◆ Data ◆

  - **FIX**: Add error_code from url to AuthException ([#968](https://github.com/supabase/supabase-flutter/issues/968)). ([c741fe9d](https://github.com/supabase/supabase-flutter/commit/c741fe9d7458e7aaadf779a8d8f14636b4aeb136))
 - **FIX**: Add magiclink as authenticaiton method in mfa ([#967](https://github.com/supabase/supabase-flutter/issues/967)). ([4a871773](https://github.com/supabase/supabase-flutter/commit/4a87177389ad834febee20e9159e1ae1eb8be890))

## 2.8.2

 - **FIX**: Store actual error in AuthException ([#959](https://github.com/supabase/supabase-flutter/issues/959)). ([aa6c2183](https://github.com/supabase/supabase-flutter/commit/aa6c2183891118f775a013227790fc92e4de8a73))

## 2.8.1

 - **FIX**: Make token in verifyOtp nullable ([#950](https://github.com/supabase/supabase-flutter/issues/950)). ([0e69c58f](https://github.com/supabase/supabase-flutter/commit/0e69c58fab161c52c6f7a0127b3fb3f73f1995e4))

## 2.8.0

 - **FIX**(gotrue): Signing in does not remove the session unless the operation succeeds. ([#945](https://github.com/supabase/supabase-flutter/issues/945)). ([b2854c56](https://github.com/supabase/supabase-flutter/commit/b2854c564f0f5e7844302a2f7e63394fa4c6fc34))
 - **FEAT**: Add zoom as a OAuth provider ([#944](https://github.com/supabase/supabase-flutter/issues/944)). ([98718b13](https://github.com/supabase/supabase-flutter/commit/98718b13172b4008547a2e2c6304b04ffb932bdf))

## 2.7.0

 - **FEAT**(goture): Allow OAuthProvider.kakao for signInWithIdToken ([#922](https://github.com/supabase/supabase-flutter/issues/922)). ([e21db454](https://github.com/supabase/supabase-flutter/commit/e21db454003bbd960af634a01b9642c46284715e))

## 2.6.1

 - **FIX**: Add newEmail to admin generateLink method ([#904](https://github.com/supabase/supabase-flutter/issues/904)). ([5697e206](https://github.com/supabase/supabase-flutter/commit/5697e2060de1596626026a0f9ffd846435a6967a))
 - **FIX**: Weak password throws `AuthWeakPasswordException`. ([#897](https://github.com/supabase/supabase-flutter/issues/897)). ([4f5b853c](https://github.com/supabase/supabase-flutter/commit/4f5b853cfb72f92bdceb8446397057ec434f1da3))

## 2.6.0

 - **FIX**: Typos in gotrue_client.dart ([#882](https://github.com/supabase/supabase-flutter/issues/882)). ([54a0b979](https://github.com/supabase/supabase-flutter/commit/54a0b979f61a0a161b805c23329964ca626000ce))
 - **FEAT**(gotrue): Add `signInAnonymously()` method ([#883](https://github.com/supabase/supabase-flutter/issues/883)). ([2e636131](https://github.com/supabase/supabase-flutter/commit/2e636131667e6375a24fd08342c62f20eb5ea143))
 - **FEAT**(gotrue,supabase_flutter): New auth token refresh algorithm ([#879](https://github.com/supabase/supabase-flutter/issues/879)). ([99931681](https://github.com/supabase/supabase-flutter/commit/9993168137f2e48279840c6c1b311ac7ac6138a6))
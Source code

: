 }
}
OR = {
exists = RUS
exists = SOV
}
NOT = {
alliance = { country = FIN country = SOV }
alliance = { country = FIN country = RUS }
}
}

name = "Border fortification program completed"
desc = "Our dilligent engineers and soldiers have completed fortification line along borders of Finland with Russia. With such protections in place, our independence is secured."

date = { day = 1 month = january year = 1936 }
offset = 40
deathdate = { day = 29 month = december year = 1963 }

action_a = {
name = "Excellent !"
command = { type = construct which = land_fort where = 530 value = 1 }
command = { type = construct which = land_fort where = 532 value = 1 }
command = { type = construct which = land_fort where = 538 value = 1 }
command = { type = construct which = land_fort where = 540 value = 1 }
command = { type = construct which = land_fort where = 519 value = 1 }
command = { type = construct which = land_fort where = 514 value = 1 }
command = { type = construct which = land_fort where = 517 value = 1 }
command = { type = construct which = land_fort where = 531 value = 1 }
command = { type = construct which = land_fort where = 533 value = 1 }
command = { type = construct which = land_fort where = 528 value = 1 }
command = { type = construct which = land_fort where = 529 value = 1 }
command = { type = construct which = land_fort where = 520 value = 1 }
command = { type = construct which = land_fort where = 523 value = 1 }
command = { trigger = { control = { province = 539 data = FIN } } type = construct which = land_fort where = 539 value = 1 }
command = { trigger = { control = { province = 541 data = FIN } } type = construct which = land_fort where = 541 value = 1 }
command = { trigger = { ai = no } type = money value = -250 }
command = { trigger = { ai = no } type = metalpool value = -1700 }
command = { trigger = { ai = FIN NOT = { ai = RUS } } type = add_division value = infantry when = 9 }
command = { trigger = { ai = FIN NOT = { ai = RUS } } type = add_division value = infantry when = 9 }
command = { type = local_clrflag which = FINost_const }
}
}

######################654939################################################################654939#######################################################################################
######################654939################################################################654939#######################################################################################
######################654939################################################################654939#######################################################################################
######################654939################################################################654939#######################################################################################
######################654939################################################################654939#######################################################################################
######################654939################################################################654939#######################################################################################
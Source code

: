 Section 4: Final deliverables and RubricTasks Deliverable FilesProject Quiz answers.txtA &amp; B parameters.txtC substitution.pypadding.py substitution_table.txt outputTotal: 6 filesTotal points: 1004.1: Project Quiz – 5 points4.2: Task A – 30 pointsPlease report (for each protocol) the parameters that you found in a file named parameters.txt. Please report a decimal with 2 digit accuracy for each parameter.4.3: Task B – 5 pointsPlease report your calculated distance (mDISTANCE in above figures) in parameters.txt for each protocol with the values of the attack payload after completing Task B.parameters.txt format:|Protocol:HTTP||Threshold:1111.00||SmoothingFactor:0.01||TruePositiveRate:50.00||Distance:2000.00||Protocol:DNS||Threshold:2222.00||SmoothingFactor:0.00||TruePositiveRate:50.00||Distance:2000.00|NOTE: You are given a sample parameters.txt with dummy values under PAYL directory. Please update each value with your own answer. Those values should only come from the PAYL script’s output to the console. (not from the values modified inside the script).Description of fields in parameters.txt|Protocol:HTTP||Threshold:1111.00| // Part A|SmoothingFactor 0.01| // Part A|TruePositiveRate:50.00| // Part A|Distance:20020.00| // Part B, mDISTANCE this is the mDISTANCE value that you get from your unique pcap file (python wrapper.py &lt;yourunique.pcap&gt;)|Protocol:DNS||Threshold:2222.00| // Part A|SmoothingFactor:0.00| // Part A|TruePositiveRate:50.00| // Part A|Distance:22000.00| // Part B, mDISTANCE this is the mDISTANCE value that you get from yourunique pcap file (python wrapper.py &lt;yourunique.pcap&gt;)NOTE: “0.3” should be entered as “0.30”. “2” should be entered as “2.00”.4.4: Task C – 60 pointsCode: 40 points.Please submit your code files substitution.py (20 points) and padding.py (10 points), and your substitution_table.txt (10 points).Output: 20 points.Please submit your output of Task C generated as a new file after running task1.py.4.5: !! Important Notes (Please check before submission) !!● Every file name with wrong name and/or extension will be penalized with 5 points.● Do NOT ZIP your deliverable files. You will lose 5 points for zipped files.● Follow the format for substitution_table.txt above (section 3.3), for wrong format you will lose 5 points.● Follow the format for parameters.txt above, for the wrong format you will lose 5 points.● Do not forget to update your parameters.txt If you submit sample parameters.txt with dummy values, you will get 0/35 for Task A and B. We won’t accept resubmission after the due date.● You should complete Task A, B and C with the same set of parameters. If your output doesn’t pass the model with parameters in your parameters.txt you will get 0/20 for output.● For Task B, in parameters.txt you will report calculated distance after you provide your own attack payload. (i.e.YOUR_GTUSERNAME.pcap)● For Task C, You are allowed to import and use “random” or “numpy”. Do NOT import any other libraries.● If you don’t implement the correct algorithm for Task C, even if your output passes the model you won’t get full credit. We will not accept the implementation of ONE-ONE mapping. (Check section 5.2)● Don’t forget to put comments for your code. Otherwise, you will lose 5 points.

◆ What you need to do ◆
In the entries above, find lines with "method" and copy each.

◆ Problem solution ◆
 - **FIX**: Add magiclink as authenticaiton method in mfa ([#967](https://github.com/supabase/supabase-flutter/issues/967)). ([4a871773](https://github.com/supabase/supabase-flutter/commit/4a87177389ad834febee20e9159e1ae1eb8be890))
 - **FIX**: Add newEmail to admin generateLink method ([#904](https://github.com/supabase/supabase-flutter/issues/904)). ([5697e206](https://github.com/supabase/supabase-flutter/commit/5697e2060de1596626026a0f9ffd846435a6967a))
 - **FEAT**(gotrue): Add `signInAnonymously()` method ([#883](https://github.com/supabase/supabase-flutter/issues/883)). ([2e636131](https://github.com/supabase/supabase-flutter/commit/2e636131667e6375a24fd08342c62f20eb5ea143))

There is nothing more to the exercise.